Background:
AI has enormous potential to enhance performance in clinical radiology, and ultimately improve patient outcomes in our healthcare system.[1] Many AI models have been validated for their diagnostic performance,[2] however successful real-world implementation of an AI assist device into clinical practice is a complex, multifaceted task requiring further evaluation.
First and foremost, an AI device must positively impact radiologists’ performance and reporting experience, without hindering their overall efficiency. Seamless integration into existing radiology information system (RIS) and picture archiving and communication system (PACS) systems is extremely important, both for efficiency, and also for device acceptance and adoption by the radiologists. Robust device accuracy across diverse clinical settings (eg. patients from community radiology clinics to tertiary level hospitals) and deployability into various technical infrastructures are also important factors to consider.
For successful implementation, early collaboration between AI device manufacturer and radiology service provider is pivotal. After implementation, assessing user satisfaction becomes important to direct ongoing improvement. Pre-determined success metrics are therefore an important aspect of implementation planning.
It is well-known that radiologists have variable perceptions towards AI, and this can be one of the biggest challenges for successful device implementation. There is a high correlation between AI-specific education and positive attitudes towards its use in clinical practice,[3] hence training and education is another key area for successful widespread adoption.

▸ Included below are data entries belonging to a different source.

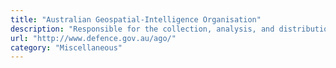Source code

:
 ```yaml
---
title: "Australian Geospatial-Intelligence Organisation"
description: "Responsible for the collection, analysis, and distribution of geospatial intelligence (GEOINT) in support of Australia's defence and national interests."
url: "http://www.defence.gov.au/ago/"
category: "Miscellaneous"
---
```

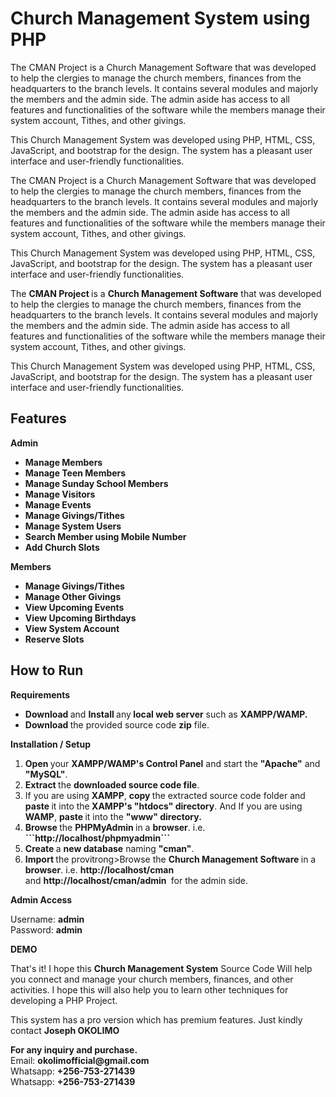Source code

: # Church Management System using PHP
The CMAN Project is a Church Management Software that was developed to help the clergies to manage the church members, finances from the headquarters to the branch levels. It contains several modules and majorly the members and the admin side. The admin aside has access to all features and functionalities of the software while the members manage their system account, Tithes, and other givings.

This Church Management System was developed using PHP, HTML, CSS, JavaScript, and bootstrap for the design. The system has a pleasant user interface and user-friendly functionalities.

The CMAN Project is a Church Management Software that was developed to help the clergies to manage the church members, finances from the headquarters to the branch levels. It contains several modules and majorly the members and the admin side. The admin aside has access to all features and functionalities of the software while the members manage their system account, Tithes, and other givings.

This Church Management System was developed using PHP, HTML, CSS, JavaScript, and bootstrap for the design. The system has a pleasant user interface and user-friendly functionalities.

<div class="clearfix text-formatted field field--name-body field--type-text-with-summary field--label-hidden field__item"><p>The <strong>CMAN Project </strong>is a <strong>Church Management Software</strong> that was developed to help the clergies to manage the church members, finances from the headquarters to the branch levels. It contains several modules and majorly the members and the admin side. The admin aside has access to all features and functionalities of the software while the members manage their system account, Tithes, and other givings.</p>
<p>This Church Management System was developed using PHP, HTML, CSS, JavaScript, and bootstrap for the design. The system has a pleasant user interface and user-friendly functionalities.</p><div class="text-center content-middle-ads my-2">
 

  
  </div>
<h2><strong>Features</strong></h2>
<p><strong>Admin</strong></p>
<ul>
<li><strong>Manage Members</strong></li>
<li><strong>Manage Teen Members</strong></li>
<li><strong>Manage Sunday School Members</strong></li>
<li><strong>Manage Visitors</strong></li>
<li><strong>Manage Events</strong></li>
<li><strong>Manage Givings/Tithes</strong></li>
<li><strong>Manage System Users</strong></li>
<li><strong>Search Member using Mobile Number</strong></li>
<li><strong>Add Church Slots</strong></li>
</ul>
<p><strong>Members</strong></p>
<ul>
<li><strong>Manage Givings/Tithes</strong></li>
<li><strong>Manage Other Givings</strong></li>
<li><strong>View Upcoming Events</strong></li>
<li><strong>View Upcoming Birthdays</strong></li>
<li><strong>View System Account</strong></li>
<li><strong>Reserve Slots</strong></li>
</ul>
<div class="text-center content-middle-ads my-2">

  
  </div><h2><strong>How to Run</strong></h2>
<p><strong>Requirements</strong></p>
<ul>
<li><strong>Download </strong>and <strong>Install </strong>any<strong> local web server</strong> such as <strong>XAMPP/WAMP.</strong></li>
<li><strong>Download </strong>the provided source code <strong>zip</strong> file. </li>
</ul>
<p><strong>Installation / Setup</strong></p>
<ol>
<li><strong>Open </strong>your <strong>XAMPP/WAMP's Control Panel</strong> and start the <strong>"Apache"</strong> and <strong>"MySQL"</strong>.</li>
<li><strong>Extract </strong>the <strong>downloaded source code file</strong>.</li>
<li>If you are using <strong>XAMPP</strong>, <strong>copy </strong>the extracted source code folder and <strong>paste </strong>it into the<strong> XAMPP's "htdocs" directory</strong>. And If you are using <strong>WAMP</strong>, <strong>paste </strong>it into the <strong>"www" directory.</strong></li>
<li><strong>Browse </strong>the <strong>PHPMyAdmin </strong>in a <strong>browser</strong>. i.e. <strong>```http://localhost/phpmyadmin```</strong></li>
<li><strong>Create </strong>a <strong>new database</strong> naming <strong>"cman"</strong>.</li>
<li><strong>Import </strong>the provitrong>Browse </strong>the <strong>Church Management Software&nbsp;</strong>in a <strong>browser</strong>. i.e. <strong>http://localhost/cman </strong>and&nbsp;<strong>http://localhost/cman/admin&nbsp;</strong>&nbsp;for the admin side.</li>
</ol>
<p><strong>Admin Access</strong></p>
<p>Username:&nbsp;<strong>admin</strong><br>
Password:&nbsp;<strong>admin</strong></p>
<p><strong>DEMO</strong></p>
<p></p><div class="video-filter">
</div>
<p></p>
<p>That's it! I hope this <strong>Church Management System</strong> Source Code Will help you connect and manage your church members, finances, and other activities. I hope this will also help you to learn other techniques for developing a PHP Project.</p>
<p>This system has a pro version which has premium features. Just kindly contact <strong>Joseph OKOLIMO</strong></p>
<p><strong>For any inquiry and purchase.</strong><br>
Email: <strong>okolimofficial@gmail.com</strong><br>
Whatsapp: <strong>+256-753-271439</strong><br>
Whatsapp: <strong>+256-753-271439</strong><br>
</p>
</div>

The AI assist device, Annalise Enterprise CXR, which conveys model predictions for CXRs via a widget-style viewer (see Figure 1), has been implemented into the I-MED radiology network which comprises over 250 hospitals and clinics throughout Australia. This AI device has been validated for its performance in detecting 124 findings on CXR [4]. In an initial controlled release pilot study, this device was rolled out to 11 radiologists at I-MED to use as part of their daily report workflow, with radiologists providing per case feedback about its impact on reporting. Network-wide implementation took place following the pilot study, with a further user satisfaction survey being conducted with participating I-MED radiologists.
Methods:
The pilot study was performed over a period of 6 weeks in November-December 2020. During this period, radiologists performed their usual daily reporting caseload, with a mix of on-site reporting and teleradiology reporting in line with the normal working environment of the radiologists. The case mix comprised CXRs from public and private hospitals as well as community-based clinics. The 11 participating radiologists’ level of experience varied with the most senior having more than 10 years of experience, three having 6-10 years' experience and five having 5 years or less.
When the radiologists reported a CXR with the AI assist device available, per-case feedback was collected via a modified device user interface. This modified user interface allowed the radiologist to mark findings they initially missed that were detected by the device, reject device findings, add findings that the device did not detect; and also provide feedback as to whether the device led to significant report changes, patient management changes or further imaging recommendations (see Figure 2).
At the conclusion of the pilot study, an additional user-feedback survey was conducted, focusing on whether the radiologists felt subjectively that device use led to increased accuracy, whether they thought the device was well integrated into their existing workflow and easy to use, how it impacted their reporting efficiency, and their overall attitude to the device and the general implementation of AI-based tools in clinical practice after extended use.
A user-satisfaction survey was conducted in March 2021, two months after network-wide implementation. Feedback was collected from a larger sample size of 63 radiologists in total and the results were analysed. The areas of focus in this survey were rate of continued use, overall impact on reporting, satisfaction with user training, whether technical difficulties were encountered, subjective effect on reporting times and level of disappointment if device access was removed.